Another wave came, lapping at Jackson’s boots. He was going to be trapped in this place if he didn’t get a move on. He took out his mobile and dialed 999, but there was only the squeaky electronic noise that indicated no signal. He remembered the camera in his pocket, at least he’d be able to give the police a record of her in situ before he moved her. He took a quick shot, not the usual holiday snap of a tourist, but then he had to abandon the idea of photographing anything because the water was rising so fast now that he had to wade into the water to grab hold of her. Just as he did, however, a wave bigger than all the ones that had gone before caught her, lifted her up, and rolled her away. Oh bugger, Jackson thought. He flung the camera down, threw off his jacket, and launched himself into the freezing gray water. The cold of the water was astonishing, the swell more powerful than it looked. Jackson didn’t think that any of his Celtic ancestors had been the seafaring sort. He was a good swimmer, but water wasn’t his element, he liked earth, the ground under his feet.

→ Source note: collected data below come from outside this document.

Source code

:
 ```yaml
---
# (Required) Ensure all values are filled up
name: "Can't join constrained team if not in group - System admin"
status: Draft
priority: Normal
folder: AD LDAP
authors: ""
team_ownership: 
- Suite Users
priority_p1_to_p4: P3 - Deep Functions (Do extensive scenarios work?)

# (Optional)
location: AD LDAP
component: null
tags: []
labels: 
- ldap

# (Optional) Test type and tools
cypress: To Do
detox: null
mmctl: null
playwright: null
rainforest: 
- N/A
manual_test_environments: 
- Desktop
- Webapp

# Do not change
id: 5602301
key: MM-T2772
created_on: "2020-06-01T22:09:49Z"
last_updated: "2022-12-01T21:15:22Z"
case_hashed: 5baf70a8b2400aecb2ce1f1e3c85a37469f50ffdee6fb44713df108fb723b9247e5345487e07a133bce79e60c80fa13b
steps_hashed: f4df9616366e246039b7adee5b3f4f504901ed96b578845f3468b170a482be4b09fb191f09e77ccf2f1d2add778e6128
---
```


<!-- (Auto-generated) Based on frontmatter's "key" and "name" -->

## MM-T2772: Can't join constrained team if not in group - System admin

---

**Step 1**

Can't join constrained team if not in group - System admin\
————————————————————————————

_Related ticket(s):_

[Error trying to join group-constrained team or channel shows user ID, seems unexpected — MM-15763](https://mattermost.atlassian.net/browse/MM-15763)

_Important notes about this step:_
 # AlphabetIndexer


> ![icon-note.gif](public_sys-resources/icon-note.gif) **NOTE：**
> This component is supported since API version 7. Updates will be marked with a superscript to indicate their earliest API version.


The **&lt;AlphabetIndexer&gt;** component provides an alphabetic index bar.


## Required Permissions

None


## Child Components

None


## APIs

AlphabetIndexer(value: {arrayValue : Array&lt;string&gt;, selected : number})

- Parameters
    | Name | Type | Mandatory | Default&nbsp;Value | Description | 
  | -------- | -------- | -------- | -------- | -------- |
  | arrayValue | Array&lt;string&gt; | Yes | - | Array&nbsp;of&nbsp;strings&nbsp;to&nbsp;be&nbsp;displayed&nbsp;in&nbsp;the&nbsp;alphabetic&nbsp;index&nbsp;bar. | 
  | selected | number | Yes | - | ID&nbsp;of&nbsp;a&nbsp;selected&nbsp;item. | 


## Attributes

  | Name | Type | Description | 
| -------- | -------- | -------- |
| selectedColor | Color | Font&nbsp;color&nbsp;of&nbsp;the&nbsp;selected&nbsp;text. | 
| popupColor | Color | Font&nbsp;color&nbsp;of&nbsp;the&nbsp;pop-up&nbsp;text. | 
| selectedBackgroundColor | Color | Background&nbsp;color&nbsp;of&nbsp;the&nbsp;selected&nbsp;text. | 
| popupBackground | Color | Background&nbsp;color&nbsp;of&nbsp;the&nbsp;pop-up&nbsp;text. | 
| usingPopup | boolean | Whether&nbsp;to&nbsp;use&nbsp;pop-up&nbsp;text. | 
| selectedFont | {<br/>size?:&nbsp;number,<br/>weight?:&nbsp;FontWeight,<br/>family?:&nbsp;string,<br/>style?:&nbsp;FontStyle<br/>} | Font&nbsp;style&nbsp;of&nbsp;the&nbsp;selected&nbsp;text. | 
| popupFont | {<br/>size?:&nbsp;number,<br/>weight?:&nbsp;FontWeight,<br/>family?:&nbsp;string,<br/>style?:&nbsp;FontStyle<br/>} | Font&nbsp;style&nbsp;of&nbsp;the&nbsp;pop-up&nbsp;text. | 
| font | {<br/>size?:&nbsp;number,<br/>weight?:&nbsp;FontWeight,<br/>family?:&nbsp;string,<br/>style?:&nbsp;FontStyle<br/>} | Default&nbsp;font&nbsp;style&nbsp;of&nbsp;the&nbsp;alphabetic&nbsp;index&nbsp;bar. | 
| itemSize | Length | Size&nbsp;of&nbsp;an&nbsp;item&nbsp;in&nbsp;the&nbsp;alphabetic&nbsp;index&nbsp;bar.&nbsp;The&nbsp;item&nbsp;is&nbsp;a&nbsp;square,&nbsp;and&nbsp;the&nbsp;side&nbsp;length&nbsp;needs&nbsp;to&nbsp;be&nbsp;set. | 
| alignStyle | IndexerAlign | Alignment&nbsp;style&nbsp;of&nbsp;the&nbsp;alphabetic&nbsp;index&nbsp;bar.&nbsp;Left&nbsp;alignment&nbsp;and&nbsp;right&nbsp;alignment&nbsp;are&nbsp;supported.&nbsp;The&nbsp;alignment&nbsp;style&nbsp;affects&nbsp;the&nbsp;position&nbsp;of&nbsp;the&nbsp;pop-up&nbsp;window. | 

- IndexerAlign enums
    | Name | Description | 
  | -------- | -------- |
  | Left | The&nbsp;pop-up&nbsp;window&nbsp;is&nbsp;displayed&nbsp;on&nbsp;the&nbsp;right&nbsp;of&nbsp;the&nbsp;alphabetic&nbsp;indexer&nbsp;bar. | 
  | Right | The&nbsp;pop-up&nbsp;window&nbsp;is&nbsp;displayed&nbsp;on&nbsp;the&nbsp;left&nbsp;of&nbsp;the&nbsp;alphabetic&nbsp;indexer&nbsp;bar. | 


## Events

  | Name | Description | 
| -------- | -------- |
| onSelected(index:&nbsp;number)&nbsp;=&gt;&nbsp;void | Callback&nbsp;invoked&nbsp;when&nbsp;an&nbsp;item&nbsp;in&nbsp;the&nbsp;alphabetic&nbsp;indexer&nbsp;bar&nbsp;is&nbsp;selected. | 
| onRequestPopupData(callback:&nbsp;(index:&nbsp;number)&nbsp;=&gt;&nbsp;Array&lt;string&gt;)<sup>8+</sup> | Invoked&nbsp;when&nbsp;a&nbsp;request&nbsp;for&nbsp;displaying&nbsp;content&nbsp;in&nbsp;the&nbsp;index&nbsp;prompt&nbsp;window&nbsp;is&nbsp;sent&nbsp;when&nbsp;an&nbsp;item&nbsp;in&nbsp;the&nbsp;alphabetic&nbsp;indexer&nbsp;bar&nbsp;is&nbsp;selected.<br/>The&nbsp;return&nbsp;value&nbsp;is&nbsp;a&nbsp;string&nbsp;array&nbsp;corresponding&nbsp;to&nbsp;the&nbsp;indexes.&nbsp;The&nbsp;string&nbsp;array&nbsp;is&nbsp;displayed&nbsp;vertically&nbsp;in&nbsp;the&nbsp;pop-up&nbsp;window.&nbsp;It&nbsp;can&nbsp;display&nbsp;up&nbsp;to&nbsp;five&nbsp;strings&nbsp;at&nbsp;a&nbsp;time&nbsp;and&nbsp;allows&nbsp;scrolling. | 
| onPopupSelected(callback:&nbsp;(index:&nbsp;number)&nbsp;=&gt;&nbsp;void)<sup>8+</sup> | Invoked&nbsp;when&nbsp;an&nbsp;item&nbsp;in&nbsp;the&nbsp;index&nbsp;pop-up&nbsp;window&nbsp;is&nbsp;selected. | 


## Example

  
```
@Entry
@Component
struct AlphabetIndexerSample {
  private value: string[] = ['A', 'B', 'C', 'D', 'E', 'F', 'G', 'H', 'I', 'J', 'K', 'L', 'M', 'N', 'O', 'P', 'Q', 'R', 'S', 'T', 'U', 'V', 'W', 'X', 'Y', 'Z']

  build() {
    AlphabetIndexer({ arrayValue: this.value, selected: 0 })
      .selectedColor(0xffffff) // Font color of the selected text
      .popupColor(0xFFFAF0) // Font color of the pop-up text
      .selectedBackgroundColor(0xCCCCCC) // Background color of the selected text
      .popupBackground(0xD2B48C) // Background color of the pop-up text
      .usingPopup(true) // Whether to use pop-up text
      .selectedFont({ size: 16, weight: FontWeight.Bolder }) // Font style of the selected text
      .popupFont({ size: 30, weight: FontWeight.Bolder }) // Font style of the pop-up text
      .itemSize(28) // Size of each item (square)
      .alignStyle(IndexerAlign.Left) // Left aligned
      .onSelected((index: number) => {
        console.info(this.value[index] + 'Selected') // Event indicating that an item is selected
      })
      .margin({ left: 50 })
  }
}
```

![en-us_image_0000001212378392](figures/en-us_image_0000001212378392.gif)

He had put a swimming pool in the garden of his house in France. It was tiled with little azure mosaics, and in summer the sun on the water was so dazzling that you could barely look at it. When he lived in Cambridge he used to go for a run every morning, but since moving to France it had seemed a ridiculous thing to do. No one ran in rural France. They drank. If you didn’t drink you weren’t part of the social fabric. The French seemed able to down liters of alcohol without facing any consequence whereas Jackson felt the consequences almost every morning. So he swam in his turquoise-mosaic swimming pool, up and down, up and down, lap after lap, to swim off the alcohol, the boredom.